→ GOAL OF THE EXERCISE:
Word for word, retype the first line of the records and every following line through the one containing "### 3. 사용 기술".

→ PROVIDED RECORDS:
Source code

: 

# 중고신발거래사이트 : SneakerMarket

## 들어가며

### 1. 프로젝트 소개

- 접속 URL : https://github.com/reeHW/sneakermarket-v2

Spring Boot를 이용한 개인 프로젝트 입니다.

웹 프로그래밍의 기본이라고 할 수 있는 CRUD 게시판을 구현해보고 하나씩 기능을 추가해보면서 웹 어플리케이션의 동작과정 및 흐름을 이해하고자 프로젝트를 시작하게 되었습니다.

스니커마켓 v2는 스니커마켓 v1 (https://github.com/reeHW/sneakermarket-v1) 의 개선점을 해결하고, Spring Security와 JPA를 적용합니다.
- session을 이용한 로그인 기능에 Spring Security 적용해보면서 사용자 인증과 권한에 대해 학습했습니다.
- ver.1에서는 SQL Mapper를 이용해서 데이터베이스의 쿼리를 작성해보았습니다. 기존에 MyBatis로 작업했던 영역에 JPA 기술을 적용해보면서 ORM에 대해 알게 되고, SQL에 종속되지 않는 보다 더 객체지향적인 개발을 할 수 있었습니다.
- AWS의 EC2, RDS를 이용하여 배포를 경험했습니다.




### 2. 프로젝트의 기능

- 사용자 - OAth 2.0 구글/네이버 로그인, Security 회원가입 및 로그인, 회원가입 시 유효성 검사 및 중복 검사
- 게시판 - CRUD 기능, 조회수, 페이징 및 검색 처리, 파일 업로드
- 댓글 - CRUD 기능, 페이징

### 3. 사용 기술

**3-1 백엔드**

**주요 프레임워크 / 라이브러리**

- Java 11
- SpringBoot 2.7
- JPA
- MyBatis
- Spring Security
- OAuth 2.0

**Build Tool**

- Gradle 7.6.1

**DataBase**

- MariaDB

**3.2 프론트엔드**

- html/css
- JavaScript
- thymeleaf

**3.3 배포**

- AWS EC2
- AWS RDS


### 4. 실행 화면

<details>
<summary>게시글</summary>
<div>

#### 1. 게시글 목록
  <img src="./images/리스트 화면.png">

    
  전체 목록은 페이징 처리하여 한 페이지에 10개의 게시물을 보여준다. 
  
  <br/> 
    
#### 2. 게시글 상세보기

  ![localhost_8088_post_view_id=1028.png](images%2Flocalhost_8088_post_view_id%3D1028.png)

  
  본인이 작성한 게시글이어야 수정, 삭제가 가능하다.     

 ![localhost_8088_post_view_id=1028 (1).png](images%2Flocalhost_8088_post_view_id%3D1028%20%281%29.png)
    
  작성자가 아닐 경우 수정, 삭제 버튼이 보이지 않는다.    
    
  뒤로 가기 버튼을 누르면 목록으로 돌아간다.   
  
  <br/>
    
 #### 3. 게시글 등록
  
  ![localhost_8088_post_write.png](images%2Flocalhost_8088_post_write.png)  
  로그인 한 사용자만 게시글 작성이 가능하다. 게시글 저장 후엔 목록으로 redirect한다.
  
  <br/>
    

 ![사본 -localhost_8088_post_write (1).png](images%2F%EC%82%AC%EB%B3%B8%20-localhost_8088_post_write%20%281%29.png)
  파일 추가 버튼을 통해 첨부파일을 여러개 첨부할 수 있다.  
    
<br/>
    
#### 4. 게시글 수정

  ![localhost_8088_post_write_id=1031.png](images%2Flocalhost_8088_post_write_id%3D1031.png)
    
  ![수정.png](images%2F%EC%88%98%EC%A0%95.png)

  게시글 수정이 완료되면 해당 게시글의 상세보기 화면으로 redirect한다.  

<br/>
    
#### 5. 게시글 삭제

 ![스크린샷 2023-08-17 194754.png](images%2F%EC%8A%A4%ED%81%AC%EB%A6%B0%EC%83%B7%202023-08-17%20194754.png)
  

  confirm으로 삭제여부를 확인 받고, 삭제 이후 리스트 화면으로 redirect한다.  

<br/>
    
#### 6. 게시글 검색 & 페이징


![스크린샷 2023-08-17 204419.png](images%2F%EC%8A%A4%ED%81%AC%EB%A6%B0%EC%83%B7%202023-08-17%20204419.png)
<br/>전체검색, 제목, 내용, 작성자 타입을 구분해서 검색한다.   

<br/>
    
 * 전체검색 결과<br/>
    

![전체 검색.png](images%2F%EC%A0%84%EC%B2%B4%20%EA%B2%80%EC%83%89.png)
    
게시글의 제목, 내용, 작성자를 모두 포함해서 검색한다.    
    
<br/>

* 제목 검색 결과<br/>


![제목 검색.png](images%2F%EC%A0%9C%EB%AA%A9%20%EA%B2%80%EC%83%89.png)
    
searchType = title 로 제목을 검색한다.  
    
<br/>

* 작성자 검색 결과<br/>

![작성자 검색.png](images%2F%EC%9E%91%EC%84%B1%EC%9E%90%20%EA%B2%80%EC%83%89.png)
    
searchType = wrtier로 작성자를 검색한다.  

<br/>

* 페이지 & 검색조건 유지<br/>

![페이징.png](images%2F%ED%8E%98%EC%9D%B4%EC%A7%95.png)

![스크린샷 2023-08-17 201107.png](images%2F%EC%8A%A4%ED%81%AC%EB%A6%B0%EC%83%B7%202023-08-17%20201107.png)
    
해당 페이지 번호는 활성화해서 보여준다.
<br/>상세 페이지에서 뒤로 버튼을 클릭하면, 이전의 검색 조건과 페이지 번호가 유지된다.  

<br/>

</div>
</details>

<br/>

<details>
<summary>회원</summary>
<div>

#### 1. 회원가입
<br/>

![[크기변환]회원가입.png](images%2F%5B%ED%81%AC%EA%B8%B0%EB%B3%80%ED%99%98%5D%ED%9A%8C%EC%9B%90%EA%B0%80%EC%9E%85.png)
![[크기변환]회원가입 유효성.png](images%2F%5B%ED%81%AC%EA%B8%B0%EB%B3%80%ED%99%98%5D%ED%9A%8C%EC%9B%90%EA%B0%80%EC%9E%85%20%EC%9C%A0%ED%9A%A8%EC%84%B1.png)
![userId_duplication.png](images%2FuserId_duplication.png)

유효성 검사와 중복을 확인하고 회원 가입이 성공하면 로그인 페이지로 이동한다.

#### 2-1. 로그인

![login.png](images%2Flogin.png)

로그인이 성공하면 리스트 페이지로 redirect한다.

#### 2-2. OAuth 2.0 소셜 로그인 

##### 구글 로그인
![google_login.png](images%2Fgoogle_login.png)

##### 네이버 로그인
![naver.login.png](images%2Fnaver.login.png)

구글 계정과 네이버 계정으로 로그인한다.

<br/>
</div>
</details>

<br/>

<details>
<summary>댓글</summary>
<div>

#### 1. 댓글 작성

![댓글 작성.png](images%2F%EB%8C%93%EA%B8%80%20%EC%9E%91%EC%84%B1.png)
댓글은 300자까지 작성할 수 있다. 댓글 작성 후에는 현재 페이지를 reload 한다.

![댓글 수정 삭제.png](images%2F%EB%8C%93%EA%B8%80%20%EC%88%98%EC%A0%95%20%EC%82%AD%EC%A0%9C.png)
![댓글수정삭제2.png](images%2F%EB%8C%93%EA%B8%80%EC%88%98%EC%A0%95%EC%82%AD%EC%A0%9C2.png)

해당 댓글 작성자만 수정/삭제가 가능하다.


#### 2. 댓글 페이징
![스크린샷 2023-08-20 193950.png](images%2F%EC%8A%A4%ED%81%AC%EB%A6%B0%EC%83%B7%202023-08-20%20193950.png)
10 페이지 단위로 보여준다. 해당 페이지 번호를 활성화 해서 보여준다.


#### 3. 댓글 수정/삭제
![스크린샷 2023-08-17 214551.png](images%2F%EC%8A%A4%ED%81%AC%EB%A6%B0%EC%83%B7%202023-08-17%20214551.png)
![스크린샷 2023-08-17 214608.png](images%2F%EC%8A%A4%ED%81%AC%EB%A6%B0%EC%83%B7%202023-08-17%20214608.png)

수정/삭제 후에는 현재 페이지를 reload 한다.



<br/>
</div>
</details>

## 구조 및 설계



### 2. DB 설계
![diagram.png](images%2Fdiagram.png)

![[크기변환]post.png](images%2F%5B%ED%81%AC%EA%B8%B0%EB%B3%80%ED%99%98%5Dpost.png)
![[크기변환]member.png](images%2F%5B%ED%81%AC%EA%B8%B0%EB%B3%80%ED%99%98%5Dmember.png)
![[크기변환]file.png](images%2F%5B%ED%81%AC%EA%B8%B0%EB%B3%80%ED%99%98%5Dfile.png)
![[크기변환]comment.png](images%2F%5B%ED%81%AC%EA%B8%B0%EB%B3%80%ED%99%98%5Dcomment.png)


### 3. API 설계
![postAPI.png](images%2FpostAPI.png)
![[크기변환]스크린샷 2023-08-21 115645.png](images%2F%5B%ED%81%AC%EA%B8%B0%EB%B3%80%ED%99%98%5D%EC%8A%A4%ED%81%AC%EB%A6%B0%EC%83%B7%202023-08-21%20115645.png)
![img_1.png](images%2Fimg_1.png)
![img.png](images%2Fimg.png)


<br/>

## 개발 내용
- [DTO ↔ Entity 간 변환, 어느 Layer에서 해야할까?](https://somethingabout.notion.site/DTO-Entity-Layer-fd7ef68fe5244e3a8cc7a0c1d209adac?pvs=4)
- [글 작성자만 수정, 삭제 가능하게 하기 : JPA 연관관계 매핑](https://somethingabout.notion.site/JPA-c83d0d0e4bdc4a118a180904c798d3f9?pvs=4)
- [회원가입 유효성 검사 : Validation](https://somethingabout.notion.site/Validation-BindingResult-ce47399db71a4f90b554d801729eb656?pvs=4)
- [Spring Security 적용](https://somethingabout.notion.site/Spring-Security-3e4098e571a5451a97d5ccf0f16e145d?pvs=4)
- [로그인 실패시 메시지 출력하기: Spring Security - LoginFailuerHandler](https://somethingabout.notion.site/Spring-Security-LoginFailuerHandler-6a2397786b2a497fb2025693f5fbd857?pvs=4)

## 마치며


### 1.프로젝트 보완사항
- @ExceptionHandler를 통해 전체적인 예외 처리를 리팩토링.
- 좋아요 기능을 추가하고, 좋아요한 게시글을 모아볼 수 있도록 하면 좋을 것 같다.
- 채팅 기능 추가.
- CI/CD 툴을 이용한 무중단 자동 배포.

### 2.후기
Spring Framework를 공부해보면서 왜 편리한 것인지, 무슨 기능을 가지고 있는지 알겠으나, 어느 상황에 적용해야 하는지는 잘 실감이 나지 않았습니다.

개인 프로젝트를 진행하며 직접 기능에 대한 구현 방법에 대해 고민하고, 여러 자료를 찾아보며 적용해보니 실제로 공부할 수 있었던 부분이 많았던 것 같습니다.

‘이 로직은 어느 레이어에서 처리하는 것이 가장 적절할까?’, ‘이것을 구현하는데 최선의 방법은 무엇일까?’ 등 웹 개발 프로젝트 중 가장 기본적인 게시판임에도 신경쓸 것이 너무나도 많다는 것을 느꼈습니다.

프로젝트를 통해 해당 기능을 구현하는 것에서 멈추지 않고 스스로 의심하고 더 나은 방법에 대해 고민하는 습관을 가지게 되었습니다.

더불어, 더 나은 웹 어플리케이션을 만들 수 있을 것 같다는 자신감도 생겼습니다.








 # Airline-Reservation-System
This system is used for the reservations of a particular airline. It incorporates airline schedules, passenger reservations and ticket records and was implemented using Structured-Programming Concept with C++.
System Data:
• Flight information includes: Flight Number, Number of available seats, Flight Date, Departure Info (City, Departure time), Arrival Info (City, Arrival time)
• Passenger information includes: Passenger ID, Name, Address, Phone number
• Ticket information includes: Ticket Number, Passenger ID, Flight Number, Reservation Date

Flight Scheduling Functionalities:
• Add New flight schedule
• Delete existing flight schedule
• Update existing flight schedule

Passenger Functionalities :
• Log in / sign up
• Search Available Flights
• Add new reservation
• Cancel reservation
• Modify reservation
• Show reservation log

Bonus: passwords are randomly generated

→ TASK SOLUTION:
Source code

: 

# 중고신발거래사이트 : SneakerMarket

## 들어가며

### 1. 프로젝트 소개

- 접속 URL : https://github.com/reeHW/sneakermarket-v2

Spring Boot를 이용한 개인 프로젝트 입니다.

웹 프로그래밍의 기본이라고 할 수 있는 CRUD 게시판을 구현해보고 하나씩 기능을 추가해보면서 웹 어플리케이션의 동작과정 및 흐름을 이해하고자 프로젝트를 시작하게 되었습니다.

스니커마켓 v2는 스니커마켓 v1 (https://github.com/reeHW/sneakermarket-v1) 의 개선점을 해결하고, Spring Security와 JPA를 적용합니다.
- session을 이용한 로그인 기능에 Spring Security 적용해보면서 사용자 인증과 권한에 대해 학습했습니다.
- ver.1에서는 SQL Mapper를 이용해서 데이터베이스의 쿼리를 작성해보았습니다. 기존에 MyBatis로 작업했던 영역에 JPA 기술을 적용해보면서 ORM에 대해 알게 되고, SQL에 종속되지 않는 보다 더 객체지향적인 개발을 할 수 있었습니다.
- AWS의 EC2, RDS를 이용하여 배포를 경험했습니다.




### 2. 프로젝트의 기능

- 사용자 - OAth 2.0 구글/네이버 로그인, Security 회원가입 및 로그인, 회원가입 시 유효성 검사 및 중복 검사
- 게시판 - CRUD 기능, 조회수, 페이징 및 검색 처리, 파일 업로드
- 댓글 - CRUD 기능, 페이징

### 3. 사용 기술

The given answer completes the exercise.